You're likely to enjoy greater mental and physical health, higher levels of fluid intelligence, and many other advantages.
Consider these benefits:
Cope with change. Flexible thinking helps you to accept that change is natural. You’ll adapt to new circumstance faster and experience less stress.
Stay updated. Applying new information keeps you from becoming stuck in the past. You can master the latest technology or follow revised guidelines on nutrition.
Find solutions. Recognizing a wider range of options makes you more adept at resolving difficulties. You’ll see that there’s more than one way to repair your dishwasher or discipline your children.
Transform your relationships. You help others feel validated and respected when you look at a situation from their perspective. You’ll feel closer and encounter fewer conflicts.
Avoid frustration. Why miss out on life because you’re clinging to old expectations? Try a different coffee shop if your favorite hangout closes down.

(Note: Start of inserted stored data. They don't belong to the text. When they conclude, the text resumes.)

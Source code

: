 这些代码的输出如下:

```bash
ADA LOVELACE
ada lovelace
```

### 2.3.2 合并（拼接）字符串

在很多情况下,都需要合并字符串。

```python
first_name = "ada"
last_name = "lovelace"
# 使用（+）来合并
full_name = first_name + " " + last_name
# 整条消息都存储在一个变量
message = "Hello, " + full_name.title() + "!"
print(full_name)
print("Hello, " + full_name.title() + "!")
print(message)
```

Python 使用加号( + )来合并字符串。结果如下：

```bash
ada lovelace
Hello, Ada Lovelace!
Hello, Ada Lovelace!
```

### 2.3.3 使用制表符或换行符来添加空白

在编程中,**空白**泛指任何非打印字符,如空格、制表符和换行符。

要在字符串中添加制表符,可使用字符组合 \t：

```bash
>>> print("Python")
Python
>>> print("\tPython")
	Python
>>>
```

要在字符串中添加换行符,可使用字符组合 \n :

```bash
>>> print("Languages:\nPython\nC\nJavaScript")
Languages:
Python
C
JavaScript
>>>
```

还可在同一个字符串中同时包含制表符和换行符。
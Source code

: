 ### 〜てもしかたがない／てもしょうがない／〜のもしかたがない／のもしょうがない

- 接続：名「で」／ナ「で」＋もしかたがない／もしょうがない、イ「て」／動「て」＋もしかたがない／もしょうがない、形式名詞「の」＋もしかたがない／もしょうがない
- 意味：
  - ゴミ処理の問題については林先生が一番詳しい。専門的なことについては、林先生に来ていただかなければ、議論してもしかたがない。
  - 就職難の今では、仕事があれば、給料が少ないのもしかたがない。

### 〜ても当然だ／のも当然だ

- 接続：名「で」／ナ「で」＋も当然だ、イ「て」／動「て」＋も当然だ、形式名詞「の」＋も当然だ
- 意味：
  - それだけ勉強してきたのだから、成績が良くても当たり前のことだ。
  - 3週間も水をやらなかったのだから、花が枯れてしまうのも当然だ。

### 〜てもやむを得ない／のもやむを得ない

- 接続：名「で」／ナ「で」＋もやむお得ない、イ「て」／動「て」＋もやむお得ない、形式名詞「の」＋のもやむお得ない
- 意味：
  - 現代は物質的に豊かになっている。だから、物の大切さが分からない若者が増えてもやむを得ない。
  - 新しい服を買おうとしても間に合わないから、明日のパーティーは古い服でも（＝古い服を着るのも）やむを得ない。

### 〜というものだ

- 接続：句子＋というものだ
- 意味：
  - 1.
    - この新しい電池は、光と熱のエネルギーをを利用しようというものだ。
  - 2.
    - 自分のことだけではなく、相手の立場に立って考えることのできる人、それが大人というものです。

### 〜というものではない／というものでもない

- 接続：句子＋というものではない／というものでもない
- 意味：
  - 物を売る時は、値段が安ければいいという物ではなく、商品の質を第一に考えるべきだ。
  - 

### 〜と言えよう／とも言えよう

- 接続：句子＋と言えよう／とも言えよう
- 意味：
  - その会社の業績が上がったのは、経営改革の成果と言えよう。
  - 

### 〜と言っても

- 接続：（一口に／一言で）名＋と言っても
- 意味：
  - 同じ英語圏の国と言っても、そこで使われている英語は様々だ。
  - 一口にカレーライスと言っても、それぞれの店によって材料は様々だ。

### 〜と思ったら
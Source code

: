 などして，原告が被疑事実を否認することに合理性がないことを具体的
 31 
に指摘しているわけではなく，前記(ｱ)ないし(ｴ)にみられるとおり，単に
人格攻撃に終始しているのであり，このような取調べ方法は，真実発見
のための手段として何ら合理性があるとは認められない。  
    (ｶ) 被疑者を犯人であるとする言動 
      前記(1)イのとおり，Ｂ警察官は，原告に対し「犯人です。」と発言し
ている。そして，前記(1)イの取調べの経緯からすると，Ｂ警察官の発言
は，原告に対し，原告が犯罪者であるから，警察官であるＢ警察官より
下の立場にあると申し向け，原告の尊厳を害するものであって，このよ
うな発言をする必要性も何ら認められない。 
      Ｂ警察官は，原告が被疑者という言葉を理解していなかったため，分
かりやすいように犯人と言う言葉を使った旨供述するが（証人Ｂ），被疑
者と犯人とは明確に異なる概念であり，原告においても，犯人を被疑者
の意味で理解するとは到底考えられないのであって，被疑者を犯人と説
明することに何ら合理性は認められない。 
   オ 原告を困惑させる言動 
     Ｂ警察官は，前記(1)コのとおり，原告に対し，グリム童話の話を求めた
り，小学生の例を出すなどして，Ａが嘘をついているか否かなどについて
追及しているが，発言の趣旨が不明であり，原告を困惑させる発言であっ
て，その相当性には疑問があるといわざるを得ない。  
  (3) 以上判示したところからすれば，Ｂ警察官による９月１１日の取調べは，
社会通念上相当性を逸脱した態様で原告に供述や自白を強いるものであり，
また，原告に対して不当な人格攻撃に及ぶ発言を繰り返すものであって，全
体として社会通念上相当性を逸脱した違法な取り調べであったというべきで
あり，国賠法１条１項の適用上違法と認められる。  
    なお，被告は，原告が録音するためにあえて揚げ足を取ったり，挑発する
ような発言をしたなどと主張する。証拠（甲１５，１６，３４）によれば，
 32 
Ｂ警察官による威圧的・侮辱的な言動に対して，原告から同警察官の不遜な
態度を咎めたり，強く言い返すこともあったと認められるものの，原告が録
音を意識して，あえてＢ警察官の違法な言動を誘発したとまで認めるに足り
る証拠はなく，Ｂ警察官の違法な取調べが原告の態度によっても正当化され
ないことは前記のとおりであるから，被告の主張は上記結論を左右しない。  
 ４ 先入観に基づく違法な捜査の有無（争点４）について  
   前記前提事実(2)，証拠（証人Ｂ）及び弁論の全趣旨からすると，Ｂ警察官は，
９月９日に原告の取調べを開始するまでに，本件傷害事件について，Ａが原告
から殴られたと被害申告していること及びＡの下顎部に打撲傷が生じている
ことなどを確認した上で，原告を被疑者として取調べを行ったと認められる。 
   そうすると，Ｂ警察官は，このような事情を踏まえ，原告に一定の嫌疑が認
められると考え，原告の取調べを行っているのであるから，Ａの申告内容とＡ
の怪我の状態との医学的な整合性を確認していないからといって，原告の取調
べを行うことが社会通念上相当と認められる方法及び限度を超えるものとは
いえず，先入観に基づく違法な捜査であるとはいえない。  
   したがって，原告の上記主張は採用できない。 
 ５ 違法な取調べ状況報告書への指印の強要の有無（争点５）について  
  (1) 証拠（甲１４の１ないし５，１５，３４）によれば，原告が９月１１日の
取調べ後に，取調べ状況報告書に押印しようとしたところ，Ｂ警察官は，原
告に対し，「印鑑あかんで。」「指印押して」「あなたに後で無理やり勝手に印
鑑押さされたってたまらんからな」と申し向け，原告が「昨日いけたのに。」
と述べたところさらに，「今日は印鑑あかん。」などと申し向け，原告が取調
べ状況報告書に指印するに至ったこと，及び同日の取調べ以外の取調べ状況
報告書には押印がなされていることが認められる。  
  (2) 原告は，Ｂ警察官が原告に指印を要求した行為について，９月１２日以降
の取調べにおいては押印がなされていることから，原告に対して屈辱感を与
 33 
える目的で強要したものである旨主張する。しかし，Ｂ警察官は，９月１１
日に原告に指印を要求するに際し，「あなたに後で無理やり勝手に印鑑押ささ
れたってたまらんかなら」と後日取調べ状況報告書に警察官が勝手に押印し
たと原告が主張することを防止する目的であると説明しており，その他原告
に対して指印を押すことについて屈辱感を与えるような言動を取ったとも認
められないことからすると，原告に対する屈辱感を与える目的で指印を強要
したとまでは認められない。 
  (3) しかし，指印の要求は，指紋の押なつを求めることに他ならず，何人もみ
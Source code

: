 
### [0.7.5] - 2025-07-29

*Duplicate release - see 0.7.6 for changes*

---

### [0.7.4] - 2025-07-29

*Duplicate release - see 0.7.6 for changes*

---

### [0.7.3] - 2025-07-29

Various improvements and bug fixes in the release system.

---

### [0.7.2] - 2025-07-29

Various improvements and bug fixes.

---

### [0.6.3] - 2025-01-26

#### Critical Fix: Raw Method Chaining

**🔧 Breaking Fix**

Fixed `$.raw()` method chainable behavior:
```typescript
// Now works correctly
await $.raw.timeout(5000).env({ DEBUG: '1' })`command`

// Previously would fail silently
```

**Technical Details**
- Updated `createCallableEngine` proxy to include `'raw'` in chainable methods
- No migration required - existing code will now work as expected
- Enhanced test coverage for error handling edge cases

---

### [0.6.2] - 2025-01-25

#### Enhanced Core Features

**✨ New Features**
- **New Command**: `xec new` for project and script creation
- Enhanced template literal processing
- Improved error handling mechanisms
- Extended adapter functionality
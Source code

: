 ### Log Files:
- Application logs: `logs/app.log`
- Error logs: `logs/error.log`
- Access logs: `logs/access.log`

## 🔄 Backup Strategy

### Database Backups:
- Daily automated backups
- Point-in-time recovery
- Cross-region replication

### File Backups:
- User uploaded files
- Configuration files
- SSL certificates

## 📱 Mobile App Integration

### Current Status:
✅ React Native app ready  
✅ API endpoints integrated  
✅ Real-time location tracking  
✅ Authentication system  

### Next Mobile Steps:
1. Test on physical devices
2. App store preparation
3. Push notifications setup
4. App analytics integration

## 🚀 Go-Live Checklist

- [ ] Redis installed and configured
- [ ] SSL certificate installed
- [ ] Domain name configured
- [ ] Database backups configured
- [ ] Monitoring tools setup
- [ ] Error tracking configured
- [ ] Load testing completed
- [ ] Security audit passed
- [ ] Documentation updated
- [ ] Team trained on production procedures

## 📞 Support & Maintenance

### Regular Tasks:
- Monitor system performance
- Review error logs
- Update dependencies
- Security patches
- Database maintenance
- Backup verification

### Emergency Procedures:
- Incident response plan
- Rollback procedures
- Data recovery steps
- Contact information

Techniques to Increase Flexible Thinking
Would you believe that playing video games can strengthen your flexible thinking? Many effective exercises for your brain are simple and fun.
Try these techniques:
Practice mindfulness. Observing your thoughts without judgment and living in the present makes you more agile. Try meditating or just cutting back on distractions.
Play with words. Language affects how you think. For example, humor is often based on words having multiple meanings. Study jokes or invent your own. You could also read more poetry and drama, and work on expanding your vocabulary.
Invent games. Shake things up the next time you play cards. Create your own house rules.
Explore functional fixity. Take an ordinary object and imagine 3 alternative uses. For example, you could pick tennis balls or staple removers.
Talk to yourself. Stress interferes with creativity. Use your self-talk to provide reassurance and guidance when you’re feeling overwhelmed. Ask yourself questions that will clarify your priorities.
Alter your routine. Small steps add up when you’re trying to break out of a rut. Buy a different brand of shampoo or ride your bike to work instead of driving.
Exercise regularly. Physical and mental well being are interrelated. Work out at least 3 days a week and incorporate more activity into your daily life. Studies show that aerobic exercise is especially beneficial for stimulating creativity.
Sleep well. Rest and relaxation are also essential for keeping your brain in top condition. In addition to planning for 7 to 8 hours of sleep a night, focus on getting enough REM sleep, which is when most of your dreams take place.
Upgrade your diet. What you eat can strengthen or weaken flexible thinking. Cut back on processed foods, especially those high in sugar, while introducing more fermented foods into your diet. Also, omega-3 fatty acids, like those found in fatty fish, enhance many cognitive functions.
Use flexible thinking to deal with life's challenges. You'll feel more confident and behave more skillfully, even when you're faced with unexpected demands or last-minute changes.